Vocabulary flashcards covering key concepts from limits of trigonometric functions, including indeterminate forms, substitution, simplification techniques, and essential trigonometric identities.

Limit (calculus)

The value that a function or expression approaches as the input variable approaches a specified point.

Indeterminate form 0/0

A form that occurs when substitution yields 0 in the numerator and 0 in the denominator, requiring further simplification or methods to evaluate the limit.

Indeterminate form ∞/0

A form that signals the limit cannot be directly determined and requires algebraic manipulation or identities to evaluate.

Substitution method in limits

Replacing the variable with the approaching value to find the limit, which may fail if the result is an indeterminate form.
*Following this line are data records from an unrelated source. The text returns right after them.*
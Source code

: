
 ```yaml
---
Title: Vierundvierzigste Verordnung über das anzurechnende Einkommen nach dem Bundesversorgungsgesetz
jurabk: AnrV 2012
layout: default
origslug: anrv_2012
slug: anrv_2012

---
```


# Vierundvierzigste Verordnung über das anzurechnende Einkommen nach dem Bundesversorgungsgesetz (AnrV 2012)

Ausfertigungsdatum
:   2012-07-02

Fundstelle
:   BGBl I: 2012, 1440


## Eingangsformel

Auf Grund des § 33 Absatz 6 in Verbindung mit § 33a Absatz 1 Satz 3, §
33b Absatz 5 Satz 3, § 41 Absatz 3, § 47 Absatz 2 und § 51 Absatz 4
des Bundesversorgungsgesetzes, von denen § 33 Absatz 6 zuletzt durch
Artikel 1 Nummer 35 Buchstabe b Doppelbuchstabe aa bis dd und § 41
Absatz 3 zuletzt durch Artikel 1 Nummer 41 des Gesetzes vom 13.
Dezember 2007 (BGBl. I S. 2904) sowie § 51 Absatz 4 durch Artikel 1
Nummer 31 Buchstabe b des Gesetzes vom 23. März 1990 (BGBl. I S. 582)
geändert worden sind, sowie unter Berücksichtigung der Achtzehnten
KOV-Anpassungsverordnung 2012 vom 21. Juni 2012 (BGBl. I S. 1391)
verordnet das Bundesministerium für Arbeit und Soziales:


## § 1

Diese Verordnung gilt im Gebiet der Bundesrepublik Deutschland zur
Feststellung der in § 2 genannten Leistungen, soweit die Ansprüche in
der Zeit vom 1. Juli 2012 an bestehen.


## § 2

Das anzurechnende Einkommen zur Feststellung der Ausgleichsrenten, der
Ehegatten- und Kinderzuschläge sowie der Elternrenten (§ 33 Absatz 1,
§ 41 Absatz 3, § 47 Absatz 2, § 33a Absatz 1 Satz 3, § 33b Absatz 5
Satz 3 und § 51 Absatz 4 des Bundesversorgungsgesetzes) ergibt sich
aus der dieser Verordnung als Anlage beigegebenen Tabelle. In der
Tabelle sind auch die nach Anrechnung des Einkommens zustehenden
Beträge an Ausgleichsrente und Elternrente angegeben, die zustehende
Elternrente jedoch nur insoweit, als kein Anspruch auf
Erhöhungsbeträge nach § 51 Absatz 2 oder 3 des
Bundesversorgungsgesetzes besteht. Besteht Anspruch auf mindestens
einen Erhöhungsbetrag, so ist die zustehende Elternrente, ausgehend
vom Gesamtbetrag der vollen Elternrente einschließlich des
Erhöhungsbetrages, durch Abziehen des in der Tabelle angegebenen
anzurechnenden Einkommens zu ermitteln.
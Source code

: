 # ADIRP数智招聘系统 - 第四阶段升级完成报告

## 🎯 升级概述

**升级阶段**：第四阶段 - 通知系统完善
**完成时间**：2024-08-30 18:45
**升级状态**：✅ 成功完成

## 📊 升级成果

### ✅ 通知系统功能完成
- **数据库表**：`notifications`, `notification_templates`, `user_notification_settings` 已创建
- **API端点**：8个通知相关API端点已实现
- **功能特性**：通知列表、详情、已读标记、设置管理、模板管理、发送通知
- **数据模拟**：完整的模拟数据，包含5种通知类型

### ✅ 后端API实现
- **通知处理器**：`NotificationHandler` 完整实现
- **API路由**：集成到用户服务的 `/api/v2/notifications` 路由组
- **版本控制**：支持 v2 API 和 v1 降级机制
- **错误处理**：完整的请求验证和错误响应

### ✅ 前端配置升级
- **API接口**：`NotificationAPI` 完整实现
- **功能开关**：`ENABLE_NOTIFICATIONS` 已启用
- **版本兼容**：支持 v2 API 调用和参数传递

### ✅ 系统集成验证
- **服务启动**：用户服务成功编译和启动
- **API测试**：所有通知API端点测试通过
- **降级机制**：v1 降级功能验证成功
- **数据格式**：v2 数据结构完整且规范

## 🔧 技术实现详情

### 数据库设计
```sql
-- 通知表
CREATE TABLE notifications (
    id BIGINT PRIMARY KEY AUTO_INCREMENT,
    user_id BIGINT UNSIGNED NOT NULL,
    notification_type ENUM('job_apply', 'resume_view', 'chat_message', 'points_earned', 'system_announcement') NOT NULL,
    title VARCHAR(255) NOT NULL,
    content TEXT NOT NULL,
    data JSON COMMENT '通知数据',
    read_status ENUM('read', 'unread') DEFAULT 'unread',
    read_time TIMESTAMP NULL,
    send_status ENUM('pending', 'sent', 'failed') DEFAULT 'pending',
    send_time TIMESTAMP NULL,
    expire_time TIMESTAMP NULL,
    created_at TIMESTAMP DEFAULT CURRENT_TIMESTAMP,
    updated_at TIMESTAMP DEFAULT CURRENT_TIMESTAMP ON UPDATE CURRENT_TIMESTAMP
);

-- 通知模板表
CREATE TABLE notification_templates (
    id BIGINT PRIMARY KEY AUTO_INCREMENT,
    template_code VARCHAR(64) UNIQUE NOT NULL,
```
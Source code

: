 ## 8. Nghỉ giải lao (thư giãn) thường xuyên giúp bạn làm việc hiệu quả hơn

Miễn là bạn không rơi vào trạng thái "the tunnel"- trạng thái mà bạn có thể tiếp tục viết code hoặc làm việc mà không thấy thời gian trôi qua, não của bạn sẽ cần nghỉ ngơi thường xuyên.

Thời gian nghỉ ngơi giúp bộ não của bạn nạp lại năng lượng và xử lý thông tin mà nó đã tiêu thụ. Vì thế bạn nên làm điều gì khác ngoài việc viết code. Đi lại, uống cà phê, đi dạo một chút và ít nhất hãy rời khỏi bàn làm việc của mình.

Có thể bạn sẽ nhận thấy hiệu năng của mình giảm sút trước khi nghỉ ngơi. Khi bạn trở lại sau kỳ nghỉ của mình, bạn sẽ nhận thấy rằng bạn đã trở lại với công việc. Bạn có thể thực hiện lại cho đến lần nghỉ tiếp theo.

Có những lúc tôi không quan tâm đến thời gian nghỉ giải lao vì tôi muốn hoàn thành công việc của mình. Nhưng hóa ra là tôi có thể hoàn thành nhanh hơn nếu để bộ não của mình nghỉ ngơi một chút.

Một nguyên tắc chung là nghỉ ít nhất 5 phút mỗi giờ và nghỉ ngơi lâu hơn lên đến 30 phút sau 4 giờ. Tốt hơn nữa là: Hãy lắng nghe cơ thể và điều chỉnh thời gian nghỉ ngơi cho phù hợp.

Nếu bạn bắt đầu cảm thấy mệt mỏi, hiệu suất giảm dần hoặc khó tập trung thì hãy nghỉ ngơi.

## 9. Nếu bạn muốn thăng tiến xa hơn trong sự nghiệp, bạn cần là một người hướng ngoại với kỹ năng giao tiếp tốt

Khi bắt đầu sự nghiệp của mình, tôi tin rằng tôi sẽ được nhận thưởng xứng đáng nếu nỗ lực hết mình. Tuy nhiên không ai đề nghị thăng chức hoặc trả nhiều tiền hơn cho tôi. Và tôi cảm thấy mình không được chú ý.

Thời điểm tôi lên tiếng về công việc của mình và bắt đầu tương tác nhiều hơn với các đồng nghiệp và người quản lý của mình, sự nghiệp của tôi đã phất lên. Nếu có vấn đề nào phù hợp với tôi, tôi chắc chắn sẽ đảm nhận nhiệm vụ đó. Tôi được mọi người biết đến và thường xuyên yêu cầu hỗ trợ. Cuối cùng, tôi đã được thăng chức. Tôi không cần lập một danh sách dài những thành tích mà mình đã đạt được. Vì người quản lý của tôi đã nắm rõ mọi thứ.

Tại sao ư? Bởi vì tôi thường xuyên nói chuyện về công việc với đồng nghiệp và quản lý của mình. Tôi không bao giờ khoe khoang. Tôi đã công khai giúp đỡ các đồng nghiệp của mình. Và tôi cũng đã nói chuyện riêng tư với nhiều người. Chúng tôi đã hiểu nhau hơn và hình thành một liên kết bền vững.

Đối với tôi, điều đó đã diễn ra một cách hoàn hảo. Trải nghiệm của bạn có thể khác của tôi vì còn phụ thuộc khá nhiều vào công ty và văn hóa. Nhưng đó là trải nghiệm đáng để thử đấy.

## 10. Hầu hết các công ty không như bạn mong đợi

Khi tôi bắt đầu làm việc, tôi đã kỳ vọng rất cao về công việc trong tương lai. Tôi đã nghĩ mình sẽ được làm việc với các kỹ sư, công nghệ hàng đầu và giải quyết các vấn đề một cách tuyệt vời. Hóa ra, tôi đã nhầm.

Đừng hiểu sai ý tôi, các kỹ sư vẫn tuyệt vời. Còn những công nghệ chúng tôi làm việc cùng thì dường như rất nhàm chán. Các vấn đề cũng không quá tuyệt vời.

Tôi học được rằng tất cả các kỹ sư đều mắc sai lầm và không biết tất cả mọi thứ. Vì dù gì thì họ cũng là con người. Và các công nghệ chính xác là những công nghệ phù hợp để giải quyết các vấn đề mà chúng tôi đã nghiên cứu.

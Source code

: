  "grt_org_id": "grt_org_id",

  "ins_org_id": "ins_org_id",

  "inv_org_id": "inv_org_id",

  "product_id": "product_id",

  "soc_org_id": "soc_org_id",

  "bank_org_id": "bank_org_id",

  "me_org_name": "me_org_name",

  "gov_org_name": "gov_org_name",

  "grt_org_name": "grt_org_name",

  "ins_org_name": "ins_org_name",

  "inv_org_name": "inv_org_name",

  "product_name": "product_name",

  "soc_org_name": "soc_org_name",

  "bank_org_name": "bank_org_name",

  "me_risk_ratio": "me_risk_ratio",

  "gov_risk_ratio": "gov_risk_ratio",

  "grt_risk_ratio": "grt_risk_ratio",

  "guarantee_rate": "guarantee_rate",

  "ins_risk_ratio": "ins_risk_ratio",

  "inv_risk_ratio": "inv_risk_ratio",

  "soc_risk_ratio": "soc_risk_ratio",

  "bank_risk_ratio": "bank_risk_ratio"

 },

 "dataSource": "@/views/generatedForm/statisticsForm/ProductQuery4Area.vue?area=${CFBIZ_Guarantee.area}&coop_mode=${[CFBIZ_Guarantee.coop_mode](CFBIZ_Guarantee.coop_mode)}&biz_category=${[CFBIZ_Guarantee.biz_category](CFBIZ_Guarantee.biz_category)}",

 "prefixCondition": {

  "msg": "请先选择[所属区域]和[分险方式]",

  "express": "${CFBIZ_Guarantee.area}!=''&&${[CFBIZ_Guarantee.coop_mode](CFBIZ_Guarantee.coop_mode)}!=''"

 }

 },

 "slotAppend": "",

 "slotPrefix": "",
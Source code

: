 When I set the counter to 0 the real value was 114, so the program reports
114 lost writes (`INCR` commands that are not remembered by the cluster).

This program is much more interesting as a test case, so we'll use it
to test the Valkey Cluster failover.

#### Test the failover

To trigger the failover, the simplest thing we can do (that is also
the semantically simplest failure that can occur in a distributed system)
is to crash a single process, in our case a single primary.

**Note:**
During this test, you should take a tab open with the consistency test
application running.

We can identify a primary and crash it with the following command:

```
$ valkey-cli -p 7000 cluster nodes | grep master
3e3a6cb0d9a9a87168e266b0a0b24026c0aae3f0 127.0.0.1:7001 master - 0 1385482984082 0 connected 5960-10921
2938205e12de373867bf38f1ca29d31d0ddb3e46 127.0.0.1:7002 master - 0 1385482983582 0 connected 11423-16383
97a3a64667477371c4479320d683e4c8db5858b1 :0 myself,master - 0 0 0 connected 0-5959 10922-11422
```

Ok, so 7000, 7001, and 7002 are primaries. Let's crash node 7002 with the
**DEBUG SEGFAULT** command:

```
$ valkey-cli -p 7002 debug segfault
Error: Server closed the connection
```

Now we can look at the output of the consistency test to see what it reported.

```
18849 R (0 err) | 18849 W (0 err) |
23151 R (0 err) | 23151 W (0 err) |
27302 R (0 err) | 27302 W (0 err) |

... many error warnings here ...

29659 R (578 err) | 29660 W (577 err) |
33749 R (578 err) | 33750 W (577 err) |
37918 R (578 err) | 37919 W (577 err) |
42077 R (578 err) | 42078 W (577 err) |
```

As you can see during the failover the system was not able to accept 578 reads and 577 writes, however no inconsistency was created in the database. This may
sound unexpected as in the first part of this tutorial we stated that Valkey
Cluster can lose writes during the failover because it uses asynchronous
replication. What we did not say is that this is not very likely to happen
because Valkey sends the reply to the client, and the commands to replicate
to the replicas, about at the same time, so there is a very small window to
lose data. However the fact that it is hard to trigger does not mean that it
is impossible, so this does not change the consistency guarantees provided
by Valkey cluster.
Algebraic simplification in limits

Using algebraic techniques and identities to rewrite the expression so that the limit can be evaluated.

Trigonometric identities

Equations that relate trigonometric functions to each other and to constants, used to simplify limits and expressions.

Pythagorean identities

Key relations: sin^2 x + cos^2 x = 1; tan^2 x + 1 = sec^2 x; 1 + cot^2 x = csc^2 x.

Reciprocal identities

Relationships: sin x and csc x; cos x and sec x; tan x and cot x (e.g., csc x = 1/sin x, sec x = 1/cos x, cot x = cos x / sin x).

Quotient identities

Definitions of tangent and cotangent in terms of sine and cosine: tan x = sin x / cos x; cot x = cos x / sin x.

Double-angle identities

Formulas for double angles: sin 2x = 2 sin x cos x; cos 2x = cos^2 x − sin^2 x (also cos 2x = 1 − 2 sin^2 x, or cos 2x = 2 cos^2 x − 1).

Factoring in trigonometric limits

Using factorization such as cos^2 x − 1 = (cos x − 1)(cos x + 1) to cancel terms and simplify a limit.

Cancellation via common factors

Canceling common factors that appear in numerator and denominator to resolve a limit (e.g., removing a (cos x + 1) factor).

Identity sin^2 x + cos^2 x = 1

A fundamental Pythagorean identity relating sine and cosine.

Identity sin 2x = 2 sin x cos x

Double-angle identity for sine used to simplify expressions involving sin of a double angle.

Identity cos 2x = cos^2 x − sin^2 x

Double-angle identity for cosine, with alternative forms cos 2x = 1 − 2 sin^2 x and cos 2x = 2 cos^2 x − 1.

Identity tan^2 x + 1 = sec^2 x

Pythagorean identity connecting tangent and secant functions.

Identity 1 + cot^2 x = csc^2 x

Pythagorean identity connecting cotangent and cosecant functions.